▶ **GOAL OF THE EXERCISE**:
In the material below, the required lines run from the one containing "- [x] GitHub Actions 自动发布" through the one containing "## Introduction". Copy those lines exactly, ends included, and nothing else.

══ RECORDS FOR THIS TASK

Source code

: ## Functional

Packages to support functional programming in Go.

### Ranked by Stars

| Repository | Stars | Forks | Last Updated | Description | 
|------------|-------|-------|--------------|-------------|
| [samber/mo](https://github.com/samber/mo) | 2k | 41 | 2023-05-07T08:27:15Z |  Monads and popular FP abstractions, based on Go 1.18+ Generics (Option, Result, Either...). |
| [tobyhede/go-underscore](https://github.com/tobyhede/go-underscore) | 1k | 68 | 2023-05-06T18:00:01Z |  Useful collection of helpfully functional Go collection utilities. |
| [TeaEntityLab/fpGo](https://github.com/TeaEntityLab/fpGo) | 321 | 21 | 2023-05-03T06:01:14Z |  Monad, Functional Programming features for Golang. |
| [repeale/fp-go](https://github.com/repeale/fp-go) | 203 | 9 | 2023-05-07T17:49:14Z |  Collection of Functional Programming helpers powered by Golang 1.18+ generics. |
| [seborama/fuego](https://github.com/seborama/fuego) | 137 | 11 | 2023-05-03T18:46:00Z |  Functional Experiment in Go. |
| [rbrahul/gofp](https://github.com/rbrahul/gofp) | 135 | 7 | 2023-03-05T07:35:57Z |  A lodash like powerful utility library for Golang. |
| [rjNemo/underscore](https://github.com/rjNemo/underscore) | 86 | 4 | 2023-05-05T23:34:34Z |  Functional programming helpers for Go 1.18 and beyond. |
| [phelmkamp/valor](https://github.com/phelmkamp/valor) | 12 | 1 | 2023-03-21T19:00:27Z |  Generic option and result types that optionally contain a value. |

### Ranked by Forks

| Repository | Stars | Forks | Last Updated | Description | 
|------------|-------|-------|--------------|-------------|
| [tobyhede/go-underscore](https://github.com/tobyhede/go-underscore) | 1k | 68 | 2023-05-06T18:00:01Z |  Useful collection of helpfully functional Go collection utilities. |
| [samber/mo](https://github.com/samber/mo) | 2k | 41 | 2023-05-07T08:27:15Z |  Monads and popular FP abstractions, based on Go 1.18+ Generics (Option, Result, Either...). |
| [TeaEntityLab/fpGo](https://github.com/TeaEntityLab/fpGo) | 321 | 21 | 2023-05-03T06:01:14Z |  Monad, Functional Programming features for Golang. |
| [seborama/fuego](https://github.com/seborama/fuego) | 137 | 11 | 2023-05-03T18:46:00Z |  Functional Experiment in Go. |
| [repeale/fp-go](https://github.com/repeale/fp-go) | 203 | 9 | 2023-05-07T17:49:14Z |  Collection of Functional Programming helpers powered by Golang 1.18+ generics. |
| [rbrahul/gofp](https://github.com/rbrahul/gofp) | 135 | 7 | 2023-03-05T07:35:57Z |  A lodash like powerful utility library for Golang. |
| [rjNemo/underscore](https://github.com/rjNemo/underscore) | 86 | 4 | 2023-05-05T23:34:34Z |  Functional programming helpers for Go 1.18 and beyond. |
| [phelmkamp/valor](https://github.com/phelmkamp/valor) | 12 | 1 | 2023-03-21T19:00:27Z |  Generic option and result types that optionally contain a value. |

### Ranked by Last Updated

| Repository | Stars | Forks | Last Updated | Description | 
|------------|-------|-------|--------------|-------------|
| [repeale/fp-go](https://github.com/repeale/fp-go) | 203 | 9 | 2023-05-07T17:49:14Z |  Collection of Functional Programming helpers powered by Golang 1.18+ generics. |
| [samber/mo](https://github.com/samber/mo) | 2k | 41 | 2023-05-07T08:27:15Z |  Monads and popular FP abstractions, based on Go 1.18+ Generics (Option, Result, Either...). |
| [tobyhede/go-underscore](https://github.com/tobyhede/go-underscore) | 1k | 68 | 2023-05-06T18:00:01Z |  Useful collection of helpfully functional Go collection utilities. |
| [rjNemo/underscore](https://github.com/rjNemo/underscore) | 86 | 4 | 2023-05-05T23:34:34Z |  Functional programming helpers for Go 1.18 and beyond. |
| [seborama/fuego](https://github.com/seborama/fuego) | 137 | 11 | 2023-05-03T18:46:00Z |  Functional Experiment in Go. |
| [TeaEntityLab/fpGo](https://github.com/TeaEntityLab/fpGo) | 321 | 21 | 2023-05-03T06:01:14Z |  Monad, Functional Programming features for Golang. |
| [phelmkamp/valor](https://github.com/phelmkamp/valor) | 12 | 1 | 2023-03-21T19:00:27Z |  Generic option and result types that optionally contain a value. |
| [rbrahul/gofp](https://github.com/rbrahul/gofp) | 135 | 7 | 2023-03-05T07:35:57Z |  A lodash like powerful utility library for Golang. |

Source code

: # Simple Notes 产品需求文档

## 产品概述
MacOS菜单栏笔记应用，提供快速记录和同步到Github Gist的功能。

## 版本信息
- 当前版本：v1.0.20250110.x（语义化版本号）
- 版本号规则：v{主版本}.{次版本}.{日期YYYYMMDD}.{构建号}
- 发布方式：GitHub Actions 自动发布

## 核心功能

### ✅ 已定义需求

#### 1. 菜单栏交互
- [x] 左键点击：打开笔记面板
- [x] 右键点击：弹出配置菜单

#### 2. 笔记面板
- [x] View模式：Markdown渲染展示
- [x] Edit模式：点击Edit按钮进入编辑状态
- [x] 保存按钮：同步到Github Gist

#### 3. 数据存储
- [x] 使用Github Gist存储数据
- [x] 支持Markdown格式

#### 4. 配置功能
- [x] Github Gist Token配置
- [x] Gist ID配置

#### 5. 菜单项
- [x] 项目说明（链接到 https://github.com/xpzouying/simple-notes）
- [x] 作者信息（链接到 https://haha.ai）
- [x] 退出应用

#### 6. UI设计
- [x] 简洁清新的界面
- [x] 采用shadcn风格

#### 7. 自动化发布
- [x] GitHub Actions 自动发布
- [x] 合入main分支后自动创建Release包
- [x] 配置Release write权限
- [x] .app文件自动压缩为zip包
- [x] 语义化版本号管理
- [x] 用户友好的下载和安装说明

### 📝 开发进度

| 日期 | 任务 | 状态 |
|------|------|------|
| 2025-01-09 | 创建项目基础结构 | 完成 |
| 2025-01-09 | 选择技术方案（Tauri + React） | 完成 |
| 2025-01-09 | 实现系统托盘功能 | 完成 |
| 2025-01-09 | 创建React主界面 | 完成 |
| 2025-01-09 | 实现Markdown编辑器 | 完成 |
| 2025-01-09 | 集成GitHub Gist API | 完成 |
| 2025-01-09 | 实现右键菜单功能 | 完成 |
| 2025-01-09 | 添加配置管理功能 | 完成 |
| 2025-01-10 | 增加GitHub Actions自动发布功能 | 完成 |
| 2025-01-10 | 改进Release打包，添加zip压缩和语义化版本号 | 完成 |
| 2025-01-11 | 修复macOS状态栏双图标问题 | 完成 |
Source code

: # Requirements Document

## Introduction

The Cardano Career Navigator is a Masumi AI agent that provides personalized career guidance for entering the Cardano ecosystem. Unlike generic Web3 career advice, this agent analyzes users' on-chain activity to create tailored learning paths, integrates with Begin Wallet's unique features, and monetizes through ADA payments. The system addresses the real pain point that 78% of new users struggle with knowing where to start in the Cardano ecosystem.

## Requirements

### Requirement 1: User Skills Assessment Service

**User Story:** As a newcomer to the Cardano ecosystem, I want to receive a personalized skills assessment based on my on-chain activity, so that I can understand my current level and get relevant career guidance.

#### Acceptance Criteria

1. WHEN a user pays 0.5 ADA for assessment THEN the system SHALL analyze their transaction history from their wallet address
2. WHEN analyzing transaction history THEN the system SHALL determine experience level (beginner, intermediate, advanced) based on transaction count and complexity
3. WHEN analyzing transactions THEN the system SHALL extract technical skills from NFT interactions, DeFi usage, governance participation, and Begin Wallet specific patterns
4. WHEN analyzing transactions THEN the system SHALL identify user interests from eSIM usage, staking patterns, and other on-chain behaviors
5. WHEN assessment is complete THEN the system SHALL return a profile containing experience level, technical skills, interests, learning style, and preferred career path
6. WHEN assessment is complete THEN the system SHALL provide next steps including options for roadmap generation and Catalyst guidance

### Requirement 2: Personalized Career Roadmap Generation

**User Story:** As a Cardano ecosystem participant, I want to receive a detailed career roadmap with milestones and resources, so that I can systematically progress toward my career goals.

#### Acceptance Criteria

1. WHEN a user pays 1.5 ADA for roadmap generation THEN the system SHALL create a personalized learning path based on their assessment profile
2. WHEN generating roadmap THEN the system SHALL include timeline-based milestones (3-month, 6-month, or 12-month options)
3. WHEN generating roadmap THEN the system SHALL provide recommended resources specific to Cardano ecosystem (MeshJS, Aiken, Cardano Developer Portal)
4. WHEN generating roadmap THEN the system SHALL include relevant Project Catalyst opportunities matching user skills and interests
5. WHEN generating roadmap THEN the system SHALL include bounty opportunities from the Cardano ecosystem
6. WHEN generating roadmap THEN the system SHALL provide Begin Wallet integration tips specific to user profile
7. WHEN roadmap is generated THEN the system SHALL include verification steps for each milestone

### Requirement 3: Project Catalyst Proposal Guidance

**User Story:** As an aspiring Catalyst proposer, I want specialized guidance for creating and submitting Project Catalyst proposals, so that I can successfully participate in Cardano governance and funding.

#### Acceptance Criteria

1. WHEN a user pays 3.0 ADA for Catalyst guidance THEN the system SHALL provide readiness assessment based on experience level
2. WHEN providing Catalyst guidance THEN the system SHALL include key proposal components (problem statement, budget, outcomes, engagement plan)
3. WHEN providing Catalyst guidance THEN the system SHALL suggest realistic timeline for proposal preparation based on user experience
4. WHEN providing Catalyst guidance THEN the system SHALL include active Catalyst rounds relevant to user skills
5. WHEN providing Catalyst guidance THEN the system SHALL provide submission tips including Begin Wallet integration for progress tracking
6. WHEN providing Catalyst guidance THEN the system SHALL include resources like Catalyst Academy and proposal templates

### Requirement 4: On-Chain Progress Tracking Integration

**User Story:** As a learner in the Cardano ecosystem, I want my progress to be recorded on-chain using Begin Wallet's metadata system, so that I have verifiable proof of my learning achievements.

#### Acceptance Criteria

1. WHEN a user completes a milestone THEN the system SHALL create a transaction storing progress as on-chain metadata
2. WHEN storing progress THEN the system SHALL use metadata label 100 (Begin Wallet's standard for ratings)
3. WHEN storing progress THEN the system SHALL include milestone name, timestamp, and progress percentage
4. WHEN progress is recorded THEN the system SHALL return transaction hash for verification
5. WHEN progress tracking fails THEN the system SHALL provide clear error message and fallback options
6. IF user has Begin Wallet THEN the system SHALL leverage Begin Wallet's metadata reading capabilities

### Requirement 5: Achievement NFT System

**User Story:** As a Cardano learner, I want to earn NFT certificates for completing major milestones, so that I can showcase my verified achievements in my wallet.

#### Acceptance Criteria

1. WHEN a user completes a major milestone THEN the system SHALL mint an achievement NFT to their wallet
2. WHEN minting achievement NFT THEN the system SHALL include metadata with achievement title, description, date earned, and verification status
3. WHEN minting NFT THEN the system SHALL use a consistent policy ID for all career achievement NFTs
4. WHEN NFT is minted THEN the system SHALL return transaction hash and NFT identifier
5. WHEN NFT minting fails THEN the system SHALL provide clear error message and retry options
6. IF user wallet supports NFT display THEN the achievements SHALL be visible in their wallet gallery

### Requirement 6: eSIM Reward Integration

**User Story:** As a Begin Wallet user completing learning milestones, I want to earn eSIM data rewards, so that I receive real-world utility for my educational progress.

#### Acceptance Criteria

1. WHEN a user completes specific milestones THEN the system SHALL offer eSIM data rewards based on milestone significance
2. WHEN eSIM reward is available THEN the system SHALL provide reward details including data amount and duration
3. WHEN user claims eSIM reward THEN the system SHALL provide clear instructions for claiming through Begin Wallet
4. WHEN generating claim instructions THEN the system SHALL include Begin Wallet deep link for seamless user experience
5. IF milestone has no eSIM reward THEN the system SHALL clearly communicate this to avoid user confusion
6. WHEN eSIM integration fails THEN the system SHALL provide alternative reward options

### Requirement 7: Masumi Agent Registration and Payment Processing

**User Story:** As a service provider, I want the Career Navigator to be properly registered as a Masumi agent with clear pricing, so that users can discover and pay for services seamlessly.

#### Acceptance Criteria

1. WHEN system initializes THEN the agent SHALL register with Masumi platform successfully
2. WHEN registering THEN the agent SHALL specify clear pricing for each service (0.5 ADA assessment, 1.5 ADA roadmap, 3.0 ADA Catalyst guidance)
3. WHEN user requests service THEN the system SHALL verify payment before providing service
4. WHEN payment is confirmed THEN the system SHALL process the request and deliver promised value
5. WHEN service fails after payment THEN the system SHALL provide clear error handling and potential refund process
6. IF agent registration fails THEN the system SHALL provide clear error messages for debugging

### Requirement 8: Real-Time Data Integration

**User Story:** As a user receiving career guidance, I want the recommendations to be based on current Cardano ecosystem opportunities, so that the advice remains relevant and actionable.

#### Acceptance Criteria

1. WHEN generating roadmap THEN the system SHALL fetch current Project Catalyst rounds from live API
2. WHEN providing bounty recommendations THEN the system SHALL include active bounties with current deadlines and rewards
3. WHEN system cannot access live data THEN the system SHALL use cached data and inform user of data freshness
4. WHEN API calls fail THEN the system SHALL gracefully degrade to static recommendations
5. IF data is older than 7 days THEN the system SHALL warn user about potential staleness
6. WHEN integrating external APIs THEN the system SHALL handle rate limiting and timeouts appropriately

════

▶ **OUTPUT OF THE TASK**:
- [x] GitHub Actions 自动发布
- [x] 合入main分支后自动创建Release包
- [x] 配置Release write权限
- [x] .app文件自动压缩为zip包
- [x] 语义化版本号管理
- [x] 用户友好的下载和安装说明

### 📝 开发进度

| 日期 | 任务 | 状态 |
|------|------|------|
| 2025-01-09 | 创建项目基础结构 | 完成 |
| 2025-01-09 | 选择技术方案（Tauri + React） | 完成 |
| 2025-01-09 | 实现系统托盘功能 | 完成 |
| 2025-01-09 | 创建React主界面 | 完成 |
| 2025-01-09 | 实现Markdown编辑器 | 完成 |
| 2025-01-09 | 集成GitHub Gist API | 完成 |
| 2025-01-09 | 实现右键菜单功能 | 完成 |
| 2025-01-09 | 添加配置管理功能 | 完成 |
| 2025-01-10 | 增加GitHub Actions自动发布功能 | 完成 |
| 2025-01-10 | 改进Release打包，添加zip压缩和语义化版本号 | 完成 |
| 2025-01-11 | 修复macOS状态栏双图标问题 | 完成 |
Source code

: # Requirements Document

## Introduction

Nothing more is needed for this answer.